▶
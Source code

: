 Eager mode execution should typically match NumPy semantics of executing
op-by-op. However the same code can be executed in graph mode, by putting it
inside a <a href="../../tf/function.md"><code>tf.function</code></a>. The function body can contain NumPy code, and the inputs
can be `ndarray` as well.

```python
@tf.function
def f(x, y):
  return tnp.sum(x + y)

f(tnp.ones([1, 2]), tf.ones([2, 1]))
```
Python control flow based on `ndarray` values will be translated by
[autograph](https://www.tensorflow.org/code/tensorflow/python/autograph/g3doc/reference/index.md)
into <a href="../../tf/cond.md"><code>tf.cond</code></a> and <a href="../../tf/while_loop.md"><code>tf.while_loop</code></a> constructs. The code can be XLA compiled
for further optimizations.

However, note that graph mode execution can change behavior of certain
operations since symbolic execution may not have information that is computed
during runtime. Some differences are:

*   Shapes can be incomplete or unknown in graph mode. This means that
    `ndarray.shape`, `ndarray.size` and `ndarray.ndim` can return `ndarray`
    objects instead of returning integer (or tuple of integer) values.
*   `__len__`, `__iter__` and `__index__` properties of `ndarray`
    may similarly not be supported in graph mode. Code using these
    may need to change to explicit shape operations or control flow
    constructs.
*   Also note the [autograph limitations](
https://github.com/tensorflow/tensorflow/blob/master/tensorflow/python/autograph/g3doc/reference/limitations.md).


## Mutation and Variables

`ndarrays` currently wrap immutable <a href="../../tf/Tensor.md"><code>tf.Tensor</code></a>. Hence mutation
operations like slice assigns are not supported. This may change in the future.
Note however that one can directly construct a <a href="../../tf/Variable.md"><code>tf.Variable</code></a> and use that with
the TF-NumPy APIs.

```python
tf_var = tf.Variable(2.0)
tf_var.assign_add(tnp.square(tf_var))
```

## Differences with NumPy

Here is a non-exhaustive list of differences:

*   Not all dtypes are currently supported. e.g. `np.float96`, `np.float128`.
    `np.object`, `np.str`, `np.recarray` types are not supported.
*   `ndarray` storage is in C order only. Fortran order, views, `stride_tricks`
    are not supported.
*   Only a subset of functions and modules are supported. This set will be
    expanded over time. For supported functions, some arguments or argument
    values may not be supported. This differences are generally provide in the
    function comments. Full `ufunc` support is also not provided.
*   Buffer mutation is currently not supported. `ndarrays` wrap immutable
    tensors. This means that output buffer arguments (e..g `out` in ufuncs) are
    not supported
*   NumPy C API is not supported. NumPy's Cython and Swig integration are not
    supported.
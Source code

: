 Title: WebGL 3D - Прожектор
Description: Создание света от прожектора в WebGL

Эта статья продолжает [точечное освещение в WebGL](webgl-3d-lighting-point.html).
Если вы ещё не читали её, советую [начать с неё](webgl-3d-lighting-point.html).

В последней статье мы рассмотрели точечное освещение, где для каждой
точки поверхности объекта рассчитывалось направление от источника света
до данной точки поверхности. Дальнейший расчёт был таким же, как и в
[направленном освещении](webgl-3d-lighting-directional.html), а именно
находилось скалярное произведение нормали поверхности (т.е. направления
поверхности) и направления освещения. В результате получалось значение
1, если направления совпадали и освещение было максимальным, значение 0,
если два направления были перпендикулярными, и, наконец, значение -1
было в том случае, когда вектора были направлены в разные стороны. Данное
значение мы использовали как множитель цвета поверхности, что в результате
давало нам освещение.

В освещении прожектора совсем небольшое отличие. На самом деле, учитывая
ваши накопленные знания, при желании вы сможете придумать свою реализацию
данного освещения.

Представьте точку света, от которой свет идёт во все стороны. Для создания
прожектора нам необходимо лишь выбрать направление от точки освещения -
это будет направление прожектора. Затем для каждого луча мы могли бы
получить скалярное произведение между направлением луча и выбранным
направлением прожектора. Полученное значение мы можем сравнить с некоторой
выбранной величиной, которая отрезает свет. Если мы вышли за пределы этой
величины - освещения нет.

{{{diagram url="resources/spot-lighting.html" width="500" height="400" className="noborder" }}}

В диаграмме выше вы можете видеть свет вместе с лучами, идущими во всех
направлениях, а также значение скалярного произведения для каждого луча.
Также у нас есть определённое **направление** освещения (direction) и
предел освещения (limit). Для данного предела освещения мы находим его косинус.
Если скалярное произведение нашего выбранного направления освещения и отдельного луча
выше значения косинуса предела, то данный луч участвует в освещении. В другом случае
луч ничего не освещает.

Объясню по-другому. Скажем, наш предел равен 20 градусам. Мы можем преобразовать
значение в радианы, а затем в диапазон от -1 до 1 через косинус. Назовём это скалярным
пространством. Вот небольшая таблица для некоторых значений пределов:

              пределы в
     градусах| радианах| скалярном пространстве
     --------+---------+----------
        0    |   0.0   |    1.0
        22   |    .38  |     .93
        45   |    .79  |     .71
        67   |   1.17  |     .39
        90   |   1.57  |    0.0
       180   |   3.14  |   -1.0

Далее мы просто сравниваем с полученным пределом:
◀
__EXERCISE DESCRIPTION__. Scan the records above for the lines holding "значение мы использовали" and "Объясню по-другому. Скажем, наш". Transcribe those two and every line between them word for word, and no others.

__RESPONSE AREA__.
значение мы использовали как множитель цвета поверхности, что в результате
давало нам освещение.

В освещении прожектора совсем небольшое отличие. На самом деле, учитывая
ваши накопленные знания, при желании вы сможете придумать свою реализацию
данного освещения.

Представьте точку света, от которой свет идёт во все стороны. Для создания
прожектора нам необходимо лишь выбрать направление от точки освещения -
это будет направление прожектора. Затем для каждого луча мы могли бы
получить скалярное произведение между направлением луча и выбранным
направлением прожектора. Полученное значение мы можем сравнить с некоторой
выбранной величиной, которая отрезает свет. Если мы вышли за пределы этой
величины - освещения нет.

{{{diagram url="resources/spot-lighting.html" width="500" height="400" className="noborder" }}}

В диаграмме выше вы можете видеть свет вместе с лучами, идущими во всех
направлениях, а также значение скалярного произведения для каждого луча.
Также у нас есть определённое **направление** освещения (direction) и
предел освещения (limit). Для данного предела освещения мы находим его косинус.
Если скалярное произведение нашего выбранного направления освещения и отдельного луча
выше значения косинуса предела, то данный луч участвует в освещении. В другом случае
луч ничего не освещает.

Объясню по-другому. Скажем, наш предел равен 20 градусам. Мы можем преобразовать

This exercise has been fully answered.